Total the lines of the listing below that hold the word "effects". Output nothing except that number.
((
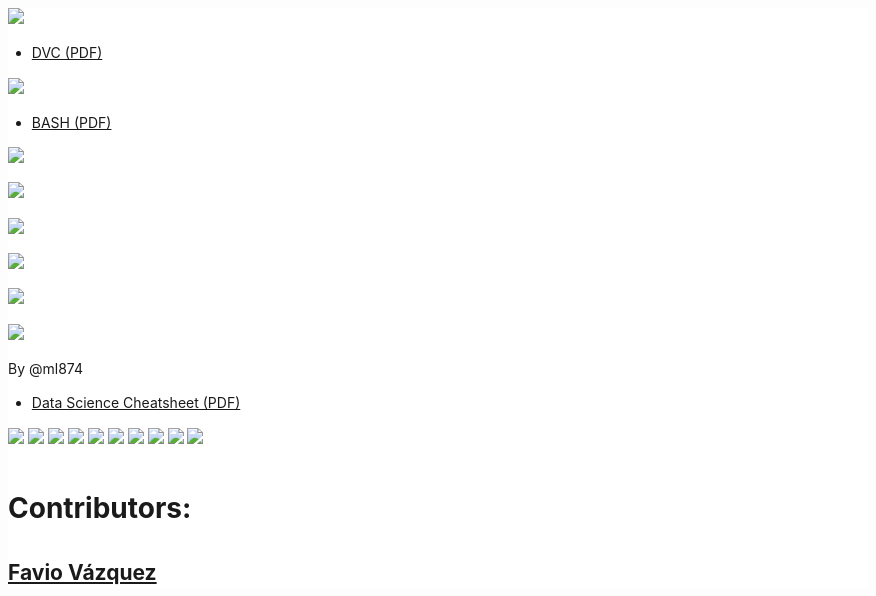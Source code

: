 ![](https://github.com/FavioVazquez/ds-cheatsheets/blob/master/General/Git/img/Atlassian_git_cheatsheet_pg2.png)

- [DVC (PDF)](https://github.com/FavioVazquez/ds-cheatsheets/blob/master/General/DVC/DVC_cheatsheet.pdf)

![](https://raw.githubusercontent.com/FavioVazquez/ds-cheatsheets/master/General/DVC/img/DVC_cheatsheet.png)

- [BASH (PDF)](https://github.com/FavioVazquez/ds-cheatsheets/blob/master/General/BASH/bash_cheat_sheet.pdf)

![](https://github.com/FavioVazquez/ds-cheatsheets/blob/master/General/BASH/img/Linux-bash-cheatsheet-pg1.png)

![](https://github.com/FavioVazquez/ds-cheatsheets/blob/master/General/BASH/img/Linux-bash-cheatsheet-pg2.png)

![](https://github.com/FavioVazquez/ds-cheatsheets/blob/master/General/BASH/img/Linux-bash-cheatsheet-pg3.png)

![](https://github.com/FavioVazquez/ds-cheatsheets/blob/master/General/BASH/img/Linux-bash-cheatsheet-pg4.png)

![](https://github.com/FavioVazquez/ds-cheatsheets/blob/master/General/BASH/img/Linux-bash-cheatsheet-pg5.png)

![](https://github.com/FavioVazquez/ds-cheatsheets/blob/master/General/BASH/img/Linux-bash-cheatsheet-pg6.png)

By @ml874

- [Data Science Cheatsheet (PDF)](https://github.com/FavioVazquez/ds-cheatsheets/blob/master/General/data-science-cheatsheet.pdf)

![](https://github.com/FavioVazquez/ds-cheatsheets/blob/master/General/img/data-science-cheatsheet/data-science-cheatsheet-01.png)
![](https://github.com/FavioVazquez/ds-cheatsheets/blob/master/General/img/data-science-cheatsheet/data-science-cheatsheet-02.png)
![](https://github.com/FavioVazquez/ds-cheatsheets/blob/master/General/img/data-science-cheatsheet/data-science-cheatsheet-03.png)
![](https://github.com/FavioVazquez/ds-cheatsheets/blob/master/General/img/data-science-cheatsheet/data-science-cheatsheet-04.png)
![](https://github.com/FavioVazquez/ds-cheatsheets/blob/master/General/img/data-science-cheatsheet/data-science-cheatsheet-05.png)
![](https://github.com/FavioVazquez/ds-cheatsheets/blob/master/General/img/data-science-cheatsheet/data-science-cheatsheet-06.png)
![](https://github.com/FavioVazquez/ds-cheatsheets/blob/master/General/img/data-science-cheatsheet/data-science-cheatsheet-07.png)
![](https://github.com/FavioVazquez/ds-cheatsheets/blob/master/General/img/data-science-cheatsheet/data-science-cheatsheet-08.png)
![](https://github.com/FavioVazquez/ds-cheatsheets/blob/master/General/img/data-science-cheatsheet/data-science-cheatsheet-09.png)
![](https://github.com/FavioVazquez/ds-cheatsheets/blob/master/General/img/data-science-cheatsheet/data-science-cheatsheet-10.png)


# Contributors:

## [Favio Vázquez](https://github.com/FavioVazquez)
))
((
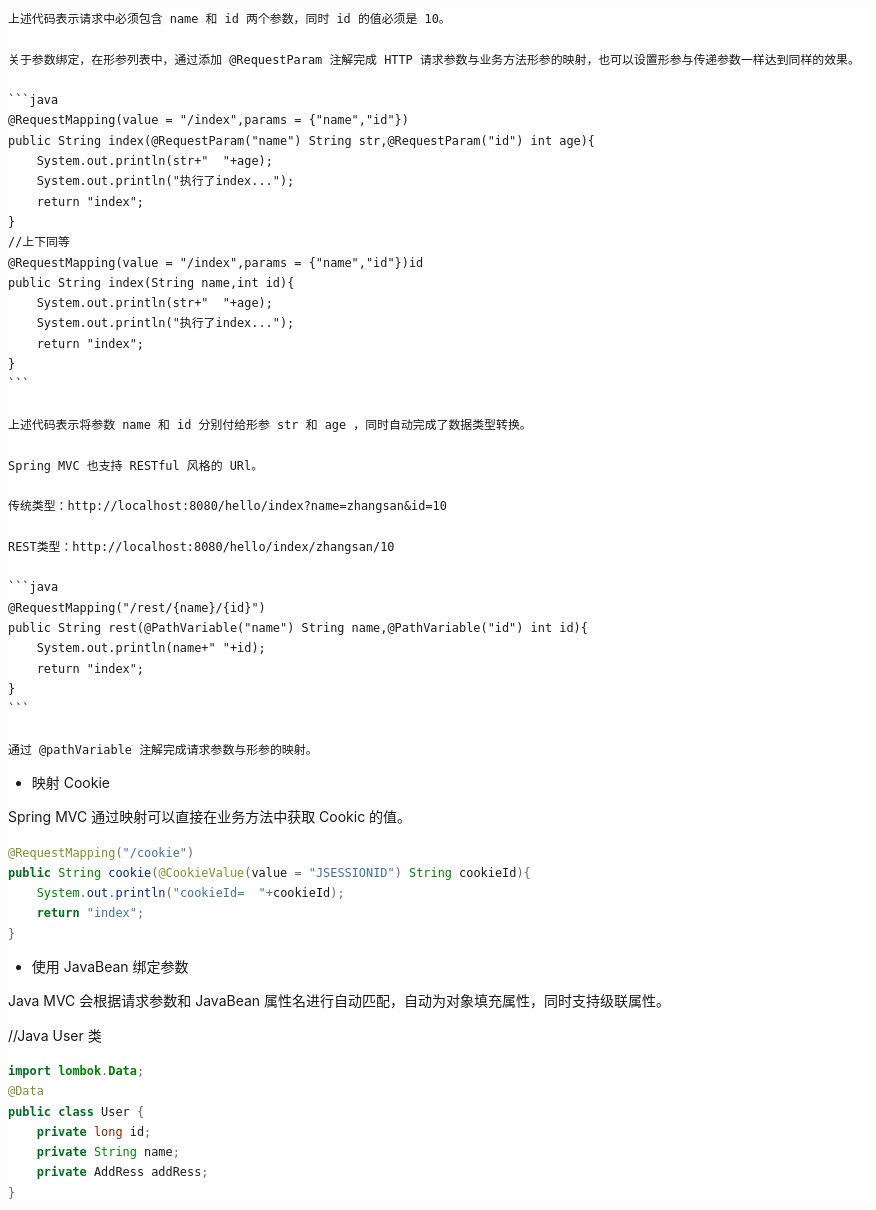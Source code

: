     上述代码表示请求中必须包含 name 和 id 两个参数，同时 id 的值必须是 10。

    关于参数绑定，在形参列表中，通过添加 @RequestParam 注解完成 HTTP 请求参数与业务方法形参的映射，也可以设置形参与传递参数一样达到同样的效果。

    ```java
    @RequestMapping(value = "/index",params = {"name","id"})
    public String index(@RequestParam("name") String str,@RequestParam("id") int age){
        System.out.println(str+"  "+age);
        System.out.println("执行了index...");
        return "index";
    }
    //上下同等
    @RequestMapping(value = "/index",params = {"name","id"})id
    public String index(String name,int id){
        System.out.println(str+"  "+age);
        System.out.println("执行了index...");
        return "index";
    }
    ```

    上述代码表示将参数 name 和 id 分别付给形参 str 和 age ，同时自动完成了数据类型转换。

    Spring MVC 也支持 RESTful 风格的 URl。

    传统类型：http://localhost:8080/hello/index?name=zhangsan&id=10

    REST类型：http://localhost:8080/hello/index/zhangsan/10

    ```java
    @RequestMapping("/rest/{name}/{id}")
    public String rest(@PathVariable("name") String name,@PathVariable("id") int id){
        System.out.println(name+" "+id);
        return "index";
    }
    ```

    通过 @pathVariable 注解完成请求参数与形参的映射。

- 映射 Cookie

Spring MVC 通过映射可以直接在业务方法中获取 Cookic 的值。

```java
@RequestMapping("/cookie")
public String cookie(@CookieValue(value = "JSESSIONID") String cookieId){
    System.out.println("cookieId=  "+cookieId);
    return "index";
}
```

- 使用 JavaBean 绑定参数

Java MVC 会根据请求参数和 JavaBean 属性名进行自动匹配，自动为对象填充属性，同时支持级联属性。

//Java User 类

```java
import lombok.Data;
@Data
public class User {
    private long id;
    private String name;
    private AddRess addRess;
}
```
))
((
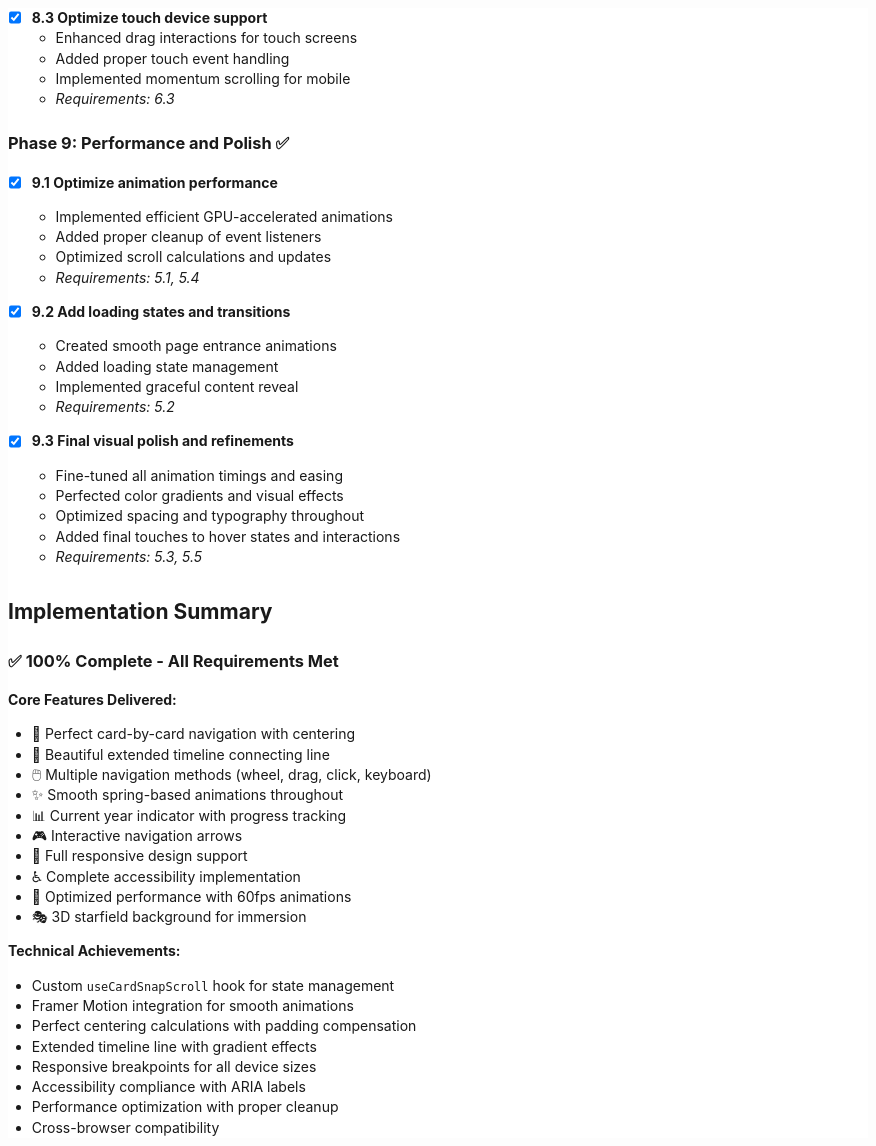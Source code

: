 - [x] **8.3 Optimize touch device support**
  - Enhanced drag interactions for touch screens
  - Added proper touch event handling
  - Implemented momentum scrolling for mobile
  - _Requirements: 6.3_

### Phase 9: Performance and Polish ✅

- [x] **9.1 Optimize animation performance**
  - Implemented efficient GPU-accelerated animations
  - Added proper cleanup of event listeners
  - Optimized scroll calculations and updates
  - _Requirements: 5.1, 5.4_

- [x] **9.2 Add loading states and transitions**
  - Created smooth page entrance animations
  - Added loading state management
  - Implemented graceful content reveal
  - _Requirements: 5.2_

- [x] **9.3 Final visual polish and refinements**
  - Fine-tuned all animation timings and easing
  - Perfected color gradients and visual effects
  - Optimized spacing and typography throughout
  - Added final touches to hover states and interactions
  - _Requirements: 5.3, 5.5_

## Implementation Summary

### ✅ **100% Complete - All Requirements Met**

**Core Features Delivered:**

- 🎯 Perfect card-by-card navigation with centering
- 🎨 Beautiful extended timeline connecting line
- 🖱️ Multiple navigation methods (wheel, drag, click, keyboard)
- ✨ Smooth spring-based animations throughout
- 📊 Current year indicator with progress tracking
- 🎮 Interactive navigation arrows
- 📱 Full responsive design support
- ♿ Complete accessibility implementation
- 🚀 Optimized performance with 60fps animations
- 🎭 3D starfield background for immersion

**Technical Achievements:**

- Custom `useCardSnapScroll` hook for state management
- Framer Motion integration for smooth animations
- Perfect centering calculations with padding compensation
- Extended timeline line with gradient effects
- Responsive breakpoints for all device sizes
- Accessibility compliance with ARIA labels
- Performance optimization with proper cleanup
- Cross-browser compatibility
))
## Answer box:
2